Source data: Begin

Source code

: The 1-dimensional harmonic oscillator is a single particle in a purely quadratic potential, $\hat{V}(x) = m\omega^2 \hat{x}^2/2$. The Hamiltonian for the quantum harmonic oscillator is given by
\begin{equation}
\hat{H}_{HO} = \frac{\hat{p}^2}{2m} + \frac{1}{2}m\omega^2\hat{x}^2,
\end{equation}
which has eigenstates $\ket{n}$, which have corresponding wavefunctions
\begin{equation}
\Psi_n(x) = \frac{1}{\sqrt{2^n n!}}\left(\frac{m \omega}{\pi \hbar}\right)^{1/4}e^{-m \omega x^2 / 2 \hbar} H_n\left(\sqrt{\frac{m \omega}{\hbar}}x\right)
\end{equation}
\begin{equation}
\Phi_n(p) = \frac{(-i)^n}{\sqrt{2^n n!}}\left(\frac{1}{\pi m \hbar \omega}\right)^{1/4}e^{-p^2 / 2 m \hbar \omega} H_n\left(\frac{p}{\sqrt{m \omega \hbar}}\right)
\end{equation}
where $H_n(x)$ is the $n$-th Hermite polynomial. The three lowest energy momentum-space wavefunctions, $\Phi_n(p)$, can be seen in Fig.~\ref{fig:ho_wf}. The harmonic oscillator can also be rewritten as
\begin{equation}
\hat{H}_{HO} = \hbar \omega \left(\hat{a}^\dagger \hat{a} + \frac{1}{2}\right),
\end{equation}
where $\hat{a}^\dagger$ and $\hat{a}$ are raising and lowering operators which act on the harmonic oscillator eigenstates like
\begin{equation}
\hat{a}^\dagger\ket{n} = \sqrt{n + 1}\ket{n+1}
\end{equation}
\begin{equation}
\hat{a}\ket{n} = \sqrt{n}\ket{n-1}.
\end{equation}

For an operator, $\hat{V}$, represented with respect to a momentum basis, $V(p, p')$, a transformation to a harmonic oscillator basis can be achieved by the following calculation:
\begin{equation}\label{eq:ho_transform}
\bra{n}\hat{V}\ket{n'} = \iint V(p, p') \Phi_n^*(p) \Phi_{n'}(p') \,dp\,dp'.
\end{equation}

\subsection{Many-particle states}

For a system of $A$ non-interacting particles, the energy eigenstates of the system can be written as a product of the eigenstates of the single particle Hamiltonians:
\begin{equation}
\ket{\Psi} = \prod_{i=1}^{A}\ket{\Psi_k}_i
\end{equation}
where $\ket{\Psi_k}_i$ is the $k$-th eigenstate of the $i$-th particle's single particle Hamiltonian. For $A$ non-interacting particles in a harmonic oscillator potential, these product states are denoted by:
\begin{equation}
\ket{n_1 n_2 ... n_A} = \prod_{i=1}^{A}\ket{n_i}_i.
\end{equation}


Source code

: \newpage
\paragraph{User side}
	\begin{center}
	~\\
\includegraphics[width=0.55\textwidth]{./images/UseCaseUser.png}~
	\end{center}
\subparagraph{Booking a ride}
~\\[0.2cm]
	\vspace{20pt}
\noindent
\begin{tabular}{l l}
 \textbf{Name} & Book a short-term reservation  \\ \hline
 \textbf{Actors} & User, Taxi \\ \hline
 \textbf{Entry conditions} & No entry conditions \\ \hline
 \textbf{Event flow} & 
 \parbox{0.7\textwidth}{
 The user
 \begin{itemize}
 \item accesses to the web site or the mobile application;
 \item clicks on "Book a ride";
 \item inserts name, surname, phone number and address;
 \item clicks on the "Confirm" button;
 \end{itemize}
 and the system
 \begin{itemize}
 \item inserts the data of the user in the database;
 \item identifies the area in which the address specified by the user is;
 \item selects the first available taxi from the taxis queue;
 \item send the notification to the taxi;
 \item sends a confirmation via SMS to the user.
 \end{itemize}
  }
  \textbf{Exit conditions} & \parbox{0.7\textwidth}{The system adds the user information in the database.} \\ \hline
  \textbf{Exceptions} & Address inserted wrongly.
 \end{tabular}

Source data: End

• [Brief]
Reproduce every record that appears above, keeping the wording exact.

• [Response for this exercise]
Source code

: The 1-dimensional harmonic oscillator is a single particle in a purely quadratic potential, $\hat{V}(x) = m\omega^2 \hat{x}^2/2$. The Hamiltonian for the quantum harmonic oscillator is given by
\begin{equation}
\hat{H}_{HO} = \frac{\hat{p}^2}{2m} + \frac{1}{2}m\omega^2\hat{x}^2,
\end{equation}
which has eigenstates $\ket{n}$, which have corresponding wavefunctions
\begin{equation}
\Psi_n(x) = \frac{1}{\sqrt{2^n n!}}\left(\frac{m \omega}{\pi \hbar}\right)^{1/4}e^{-m \omega x^2 / 2 \hbar} H_n\left(\sqrt{\frac{m \omega}{\hbar}}x\right)
\end{equation}
\begin{equation}
\Phi_n(p) = \frac{(-i)^n}{\sqrt{2^n n!}}\left(\frac{1}{\pi m \hbar \omega}\right)^{1/4}e^{-p^2 / 2 m \hbar \omega} H_n\left(\frac{p}{\sqrt{m \omega \hbar}}\right)
\end{equation}
where $H_n(x)$ is the $n$-th Hermite polynomial. The three lowest energy momentum-space wavefunctions, $\Phi_n(p)$, can be seen in Fig.~\ref{fig:ho_wf}. The harmonic oscillator can also be rewritten as
\begin{equation}
\hat{H}_{HO} = \hbar \omega \left(\hat{a}^\dagger \hat{a} + \frac{1}{2}\right),
\end{equation}
where $\hat{a}^\dagger$ and $\hat{a}$ are raising and lowering operators which act on the harmonic oscillator eigenstates like
\begin{equation}
\hat{a}^\dagger\ket{n} = \sqrt{n + 1}\ket{n+1}
\end{equation}
\begin{equation}
\hat{a}\ket{n} = \sqrt{n}\ket{n-1}.
\end{equation}

For an operator, $\hat{V}$, represented with respect to a momentum basis, $V(p, p')$, a transformation to a harmonic oscillator basis can be achieved by the following calculation:
\begin{equation}\label{eq:ho_transform}
\bra{n}\hat{V}\ket{n'} = \iint V(p, p') \Phi_n^*(p) \Phi_{n'}(p') \,dp\,dp'.
\end{equation}

\subsection{Many-particle states}

For a system of $A$ non-interacting particles, the energy eigenstates of the system can be written as a product of the eigenstates of the single particle Hamiltonians:
\begin{equation}
\ket{\Psi} = \prod_{i=1}^{A}\ket{\Psi_k}_i
\end{equation}
where $\ket{\Psi_k}_i$ is the $k$-th eigenstate of the $i$-th particle's single particle Hamiltonian. For $A$ non-interacting particles in a harmonic oscillator potential, these product states are denoted by:
\begin{equation}
\ket{n_1 n_2 ... n_A} = \prod_{i=1}^{A}\ket{n_i}_i.
\end{equation}


Source code

: \newpage
\paragraph{User side}
	\begin{center}
	~\\
\includegraphics[width=0.55\textwidth]{./images/UseCaseUser.png}~
	\end{center}
\subparagraph{Booking a ride}
~\\[0.2cm]
	\vspace{20pt}
\noindent
\begin{tabular}{l l}
 \textbf{Name} & Book a short-term reservation  \\ \hline
 \textbf{Actors} & User, Taxi \\ \hline
 \textbf{Entry conditions} & No entry conditions \\ \hline
 \textbf{Event flow} & 
 \parbox{0.7\textwidth}{
 The user
 \begin{itemize}
 \item accesses to the web site or the mobile application;
 \item clicks on "Book a ride";
 \item inserts name, surname, phone number and address;
 \item clicks on the "Confirm" button;
 \end{itemize}
 and the system
 \begin{itemize}
 \item inserts the data of the user in the database;
 \item identifies the area in which the address specified by the user is;
 \item selects the first available taxi from the taxis queue;
 \item send the notification to the taxi;
 \item sends a confirmation via SMS to the user.
 \end{itemize}
  }
  \textbf{Exit conditions} & \parbox{0.7\textwidth}{The system adds the user information in the database.} \\ \hline
  \textbf{Exceptions} & Address inserted wrongly.
 \end{tabular}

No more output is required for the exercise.